T1 - Chapitre 2 : les régimes totalitaires (2ème partie)

Publié le 6 Février 2024

THÈME 1 - FRAGILITÉ DES DEMOCRATIES, TOTALITARISMES ET SECONDE GUERRE MONDIALE   (1929-1945)

 

Chapitre 2 : les régimes totalitaires (2ème partie).

 

Goulag soviétique.

 

II - LE FONCTIONNEMENT DES RÉGIMES TOTALITAIRES

 

A - La nation, la race, la classe : trois fondements idéologiques spécifiques

 

Les régimes totalitaires se fondent sur une idéologie omniprésente qui vise à créer un homme nouveau et à régénérer la nation, justifiant le contrôle total de la société. 

 

1. Lutte des classes et dictature du prolétariat en URSS.

 

L’idéal soviétique est le communisme, idéologie fondée par Karl Marx (Le manifeste du parti communiste, 1848) et basée sur les concepts de lutte des classes et de dictature du prolétariat.

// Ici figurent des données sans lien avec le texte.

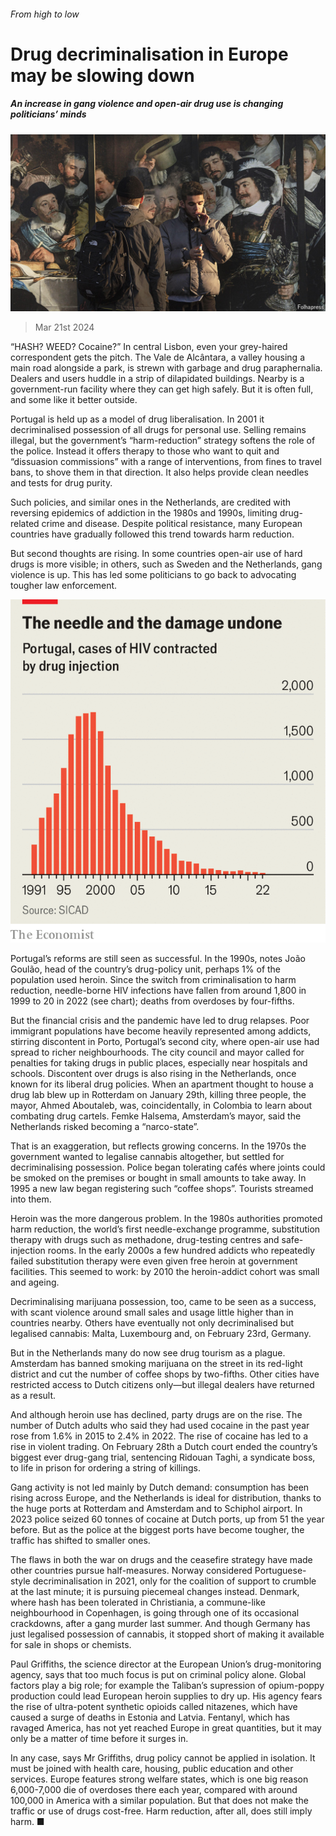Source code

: ###### From high to low

# Drug decriminalisation in Europe may be slowing down 

##### An increase in gang violence and open-air drug use is changing politicians’ minds 

![image](images/20240323_EUP001.jpg) 

> Mar 21st 2024 

“HASH? WEED? Cocaine?” In central Lisbon, even your grey-haired correspondent gets the pitch. The Vale de Alcântara, a valley housing a main road alongside a park, is strewn with garbage and drug paraphernalia. Dealers and users huddle in a strip of dilapidated buildings. Nearby is a government-run facility where they can get high safely. But it is often full, and some like it better outside.

Portugal is held up as a model of drug liberalisation. In 2001 it decriminalised possession of all drugs for personal use. Selling remains illegal, but the government’s “harm-reduction” strategy softens the role of the police. Instead it offers therapy to those who want to quit and “dissuasion commissions” with a range of interventions, from fines to travel bans, to shove them in that direction. It also helps provide clean needles and tests for drug purity.

Such policies, and similar ones in the Netherlands, are credited with reversing epidemics of addiction in the 1980s and 1990s, limiting drug-related crime and disease. Despite political resistance, many European countries have gradually followed this trend towards harm reduction.

But second thoughts are rising. In some countries open-air use of hard drugs is more visible; in others, such as Sweden and the Netherlands, gang violence is up. This has led some politicians to go back to advocating tougher law enforcement.

![image](images/20240323_EUC875.png) 


Portugal’s reforms are still seen as successful. In the 1990s, notes João Goulão, head of the country’s drug-policy unit, perhaps 1% of the population used heroin. Since the switch from criminalisation to harm reduction, needle-borne HIV infections have fallen from around 1,800 in 1999 to 20 in 2022 (see chart); deaths from overdoses by four-fifths. 

But the financial crisis and the pandemic have led to drug relapses. Poor immigrant populations have become heavily represented among addicts, stirring discontent in Porto, Portugal’s second city, where open-air use had spread to richer neighbourhoods. The city council and mayor called for penalties for taking drugs in public places, especially near hospitals and schools. Discontent over drugs is also rising in the Netherlands, once known for its liberal drug policies. When an apartment thought to house a drug lab blew up in Rotterdam on January 29th, killing three people, the mayor, Ahmed Aboutaleb, was, coincidentally, in Colombia to learn about combating drug cartels. Femke Halsema, Amsterdam’s mayor, said the Netherlands risked becoming a “narco-state”.

That is an exaggeration, but reflects growing concerns. In the 1970s the government wanted to legalise cannabis altogether, but settled for decriminalising possession. Police began tolerating cafés where joints could be smoked on the premises or bought in small amounts to take away. In 1995 a new law began registering such “coffee shops”. Tourists streamed into them. 

Heroin was the more dangerous problem. In the 1980s authorities promoted harm reduction, the world’s first needle-exchange programme, substitution therapy with drugs such as methadone, drug-testing centres and safe-injection rooms. In the early 2000s a few hundred addicts who repeatedly failed substitution therapy were even given free heroin at government facilities. This seemed to work: by 2010 the heroin-addict cohort was small and ageing. 

Decriminalising marijuana possession, too, came to be seen as a success, with scant violence around small sales and usage little higher than in countries nearby. Others have eventually not only decriminalised but legalised cannabis: Malta, Luxembourg and, on February 23rd, Germany.

But in the Netherlands many do now see drug tourism as a plague. Amsterdam has banned smoking marijuana on the street in its red-light district and cut the number of coffee shops by two-fifths. Other cities have restricted access to Dutch citizens only—but illegal dealers have returned as a result.

And although heroin use has declined, party drugs are on the rise. The number of Dutch adults who said they had used cocaine in the past year rose from 1.6% in 2015 to 2.4% in 2022. The rise of cocaine has led to a rise in violent trading. On February 28th a Dutch court ended the country’s biggest ever drug-gang trial, sentencing Ridouan Taghi, a syndicate boss, to life in prison for ordering a string of killings. 

Gang activity is not led mainly by Dutch demand: consumption has been rising across Europe, and the Netherlands is ideal for distribution, thanks to the huge ports at Rotterdam and Amsterdam and to Schiphol airport. In 2023 police seized 60 tonnes of cocaine at Dutch ports, up from 51 the year before. But as the police at the biggest ports have become tougher, the traffic has shifted to smaller ones.

The flaws in both the war on drugs and the ceasefire strategy have made other countries pursue half-measures. Norway considered Portuguese-style decriminalisation in 2021, only for the coalition of support to crumble at the last minute; it is pursuing piecemeal changes instead. Denmark, where hash has been tolerated in Christiania, a commune-like neighbourhood in Copenhagen, is going through one of its occasional crackdowns, after a gang murder last summer. And though Germany has just legalised possession of cannabis, it stopped short of making it available for sale in shops or chemists. 

Paul Griffiths, the science director at the European Union’s drug-monitoring agency, says that too much focus is put on criminal policy alone. Global factors play a big role; for example the Taliban’s supression of opium-poppy production could lead European heroin supplies to dry up. His agency fears the rise of ultra-potent synthetic opioids called nitazenes, which have caused a surge of deaths in Estonia and Latvia. Fentanyl, which has ravaged America, has not yet reached Europe in great quantities, but it may only be a matter of time before it surges in.

In any case, says Mr Griffiths, drug policy cannot be applied in isolation. It must be joined with health care, housing, public education and other services. Europe features strong welfare states, which is one big reason 6,000-7,000 die of overdoses there each year, compared with around 100,000 in America with a similar population. But that does not make the traffic or use of drugs cost-free. Harm reduction, after all, does still imply harm. ■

- Les soviétiques cherchent à  créer une société sans classe, égalitaire, sans propriété privée et où l’État est l'instrument de domination du prolétariat. Ils s'opposent à l'ordre bourgeois, libéral et capitaliste.

- Les bolcheviks abolissent ainsi la propriété privée et l’État prend le contrôle intégral de l'économie. Le « grand tournant » des années 1928-29 amène ainsi à une collectivisation brutale des campagnes (création des Kolkhozes et des Sovkhozes) et à une industrialisation massive (80% des investissements de l’État).

- "L'homo sovieticus" est donc un travailleur, dévoué à la cause prolétarienne, engagé dans la mise en place de la société communiste (dont l'archétype est Alekseï Stakhanov qui aurait extrait 14 fois la quantité de charbon demandée à chaque mineur).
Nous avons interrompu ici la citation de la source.